Let X be a Riemann surface. Then the intersection number of two closed curves on X has a simple definition in terms of an integral. For every closed curve c on X (i.e., smooth function c : S^1 \to X), we can associate a differential form \eta_c with the pleasant property that integrals along c can be calculated by integrals over X:

\int_c \alpha = -\int \int_X \alpha \wedge \eta_c = (\alpha, *\eta_c), for every closed (1-)differential \alpha on X,

where \wedge is the wedge product of differentials, and * is the hodge star. Then the intersection number of two closed curves, a and b, on X is defined as

a \cdot b := \int \int_X \eta_a \wedge \eta_b = (\eta_a, -*\eta_b) = -\int_b \eta_a.

The \eta_c have an intuitive definition as follows. They are a sort of dirac delta along the curve c, accomplished by taking the differential of a unit step function that drops from 1 to 0 across c. More formally, we begin by defining for a simple closed curve c on X, a function fc by letting \Omega be a small strip around c in the shape of an annulus.
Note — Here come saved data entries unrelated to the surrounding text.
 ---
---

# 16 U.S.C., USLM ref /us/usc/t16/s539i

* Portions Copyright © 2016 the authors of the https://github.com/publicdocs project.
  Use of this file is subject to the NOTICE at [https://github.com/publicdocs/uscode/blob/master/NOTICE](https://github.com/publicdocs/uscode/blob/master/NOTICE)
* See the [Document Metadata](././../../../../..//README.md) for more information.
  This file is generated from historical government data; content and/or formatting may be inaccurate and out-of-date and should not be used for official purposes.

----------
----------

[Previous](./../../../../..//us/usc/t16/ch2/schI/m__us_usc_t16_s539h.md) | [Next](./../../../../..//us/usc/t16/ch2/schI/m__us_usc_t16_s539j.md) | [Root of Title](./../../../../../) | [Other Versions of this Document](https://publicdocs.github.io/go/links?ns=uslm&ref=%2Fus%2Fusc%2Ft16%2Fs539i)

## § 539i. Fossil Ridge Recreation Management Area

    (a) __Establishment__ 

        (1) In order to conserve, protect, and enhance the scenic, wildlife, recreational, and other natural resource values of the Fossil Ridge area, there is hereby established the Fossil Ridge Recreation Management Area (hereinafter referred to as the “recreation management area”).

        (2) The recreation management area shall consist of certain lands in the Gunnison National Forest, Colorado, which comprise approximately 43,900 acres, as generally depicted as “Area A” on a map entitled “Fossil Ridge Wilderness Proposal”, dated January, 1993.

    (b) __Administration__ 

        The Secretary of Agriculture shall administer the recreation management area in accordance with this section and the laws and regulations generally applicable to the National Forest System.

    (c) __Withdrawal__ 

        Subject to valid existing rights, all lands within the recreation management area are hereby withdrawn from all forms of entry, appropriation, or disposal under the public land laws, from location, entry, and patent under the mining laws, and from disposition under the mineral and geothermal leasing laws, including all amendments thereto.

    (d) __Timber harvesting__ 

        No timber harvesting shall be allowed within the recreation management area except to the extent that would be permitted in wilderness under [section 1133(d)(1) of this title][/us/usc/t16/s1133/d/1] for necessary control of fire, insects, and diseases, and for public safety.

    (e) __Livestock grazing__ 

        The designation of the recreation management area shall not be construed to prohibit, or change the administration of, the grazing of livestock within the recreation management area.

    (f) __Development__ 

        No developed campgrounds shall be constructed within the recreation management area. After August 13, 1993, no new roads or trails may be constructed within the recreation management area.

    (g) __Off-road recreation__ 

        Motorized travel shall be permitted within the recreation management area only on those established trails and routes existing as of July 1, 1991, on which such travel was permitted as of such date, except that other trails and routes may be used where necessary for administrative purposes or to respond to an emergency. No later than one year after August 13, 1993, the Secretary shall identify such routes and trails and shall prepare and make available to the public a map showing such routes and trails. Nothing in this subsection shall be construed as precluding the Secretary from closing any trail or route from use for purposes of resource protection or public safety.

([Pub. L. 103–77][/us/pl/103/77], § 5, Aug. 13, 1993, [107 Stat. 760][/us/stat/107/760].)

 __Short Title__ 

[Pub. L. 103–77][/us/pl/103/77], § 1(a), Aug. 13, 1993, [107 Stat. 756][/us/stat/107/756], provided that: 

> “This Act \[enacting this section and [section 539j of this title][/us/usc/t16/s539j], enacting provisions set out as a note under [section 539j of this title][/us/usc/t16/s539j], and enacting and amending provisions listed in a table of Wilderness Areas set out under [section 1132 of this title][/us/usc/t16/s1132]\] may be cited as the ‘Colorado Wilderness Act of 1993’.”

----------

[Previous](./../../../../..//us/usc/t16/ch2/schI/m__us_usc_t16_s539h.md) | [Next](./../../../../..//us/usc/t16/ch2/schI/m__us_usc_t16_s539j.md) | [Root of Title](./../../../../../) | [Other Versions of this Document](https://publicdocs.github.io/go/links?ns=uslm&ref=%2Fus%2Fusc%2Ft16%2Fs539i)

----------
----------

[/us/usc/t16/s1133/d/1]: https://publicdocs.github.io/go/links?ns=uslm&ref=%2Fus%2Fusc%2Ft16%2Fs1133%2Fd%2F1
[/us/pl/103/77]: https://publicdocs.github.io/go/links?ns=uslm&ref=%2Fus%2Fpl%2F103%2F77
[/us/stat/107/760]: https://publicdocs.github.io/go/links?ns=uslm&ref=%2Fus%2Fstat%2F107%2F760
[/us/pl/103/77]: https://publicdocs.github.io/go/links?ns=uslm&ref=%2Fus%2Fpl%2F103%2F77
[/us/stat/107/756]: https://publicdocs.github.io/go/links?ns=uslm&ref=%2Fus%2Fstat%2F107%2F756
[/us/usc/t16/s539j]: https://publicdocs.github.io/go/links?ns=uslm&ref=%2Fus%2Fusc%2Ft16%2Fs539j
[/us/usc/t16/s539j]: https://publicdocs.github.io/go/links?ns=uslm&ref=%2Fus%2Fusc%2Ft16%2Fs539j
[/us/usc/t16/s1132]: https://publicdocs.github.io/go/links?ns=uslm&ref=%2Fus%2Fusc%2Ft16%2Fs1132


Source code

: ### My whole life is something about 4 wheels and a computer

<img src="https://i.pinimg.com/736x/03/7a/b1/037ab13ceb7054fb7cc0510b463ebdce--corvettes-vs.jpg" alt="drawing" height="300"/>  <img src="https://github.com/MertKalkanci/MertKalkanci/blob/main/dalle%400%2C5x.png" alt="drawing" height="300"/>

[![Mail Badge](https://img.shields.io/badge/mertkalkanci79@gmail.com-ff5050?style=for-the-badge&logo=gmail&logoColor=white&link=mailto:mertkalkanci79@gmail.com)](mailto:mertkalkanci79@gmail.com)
Name the left and right parts of \Omega \setminus c as \Omega^{+} and \Omega^{-}. Then take a smaller sub-strip around c, \Omega_0, with left and right parts \Omega_0^{-} and \Omega_0^{+}. Then define fc by

f_c(x) = \begin{cases} 1, & x \in \Omega_0^{-} \\ 0, & x \in X \setminus \Omega^{-} \\ \mbox{smooth interpolation}, & x \in \Omega^{-} \setminus \Omega_0^{-} \end{cases}.

The definition is then expanded to arbitrary closed curves. Every closed curve c on X is homologous to \sum_{i=1}^N k_i c_i for some simple closed curves ci, that is,

\int_c \omega = \int_{\sum_i k_i c_i} \omega = \sum_{i=1}^N k_i \int_{c_i} \omega, for every differential \omega.

Define the \eta_c by

\eta_c = \sum_{i=1}^N k_i \eta_{c_i}.

Definition for algebraic varieties

The usual constructive definition in the case of algebraic varieties proceeds in steps. The definition given below is for the intersection number of divisors on a nonsingular variety X.

1. The only intersection number that can be calculated directly from the definition is the intersection of hypersurfaces (subvarieties of X of codimension one) that are in general position at x. Specifically, assume we have a nonsingular variety X, and n hypersurfaces Z1, ..., Zn which have local equations f1, ..., fn near x for polynomials fi(t1, ..., tn), such that the following hold:

Then the intersection number at the point x is

(Z_1 \cdots Z_n)_x := \dim_k \mathcal{O}_{X, x} / (f_1, \dots, f_n),

where \mathcal{O}_{X, x} is the local ring of X at x, and the dimension is dimension as a k-vector space. It can be calculated as the localization k[U]_{\mathfrak{m}_x}, where \mathfrak{m}_x is the maximal ideal of polynomials vanishing at x, and U is an open affine set containing x and containing none of the singularities of the fi.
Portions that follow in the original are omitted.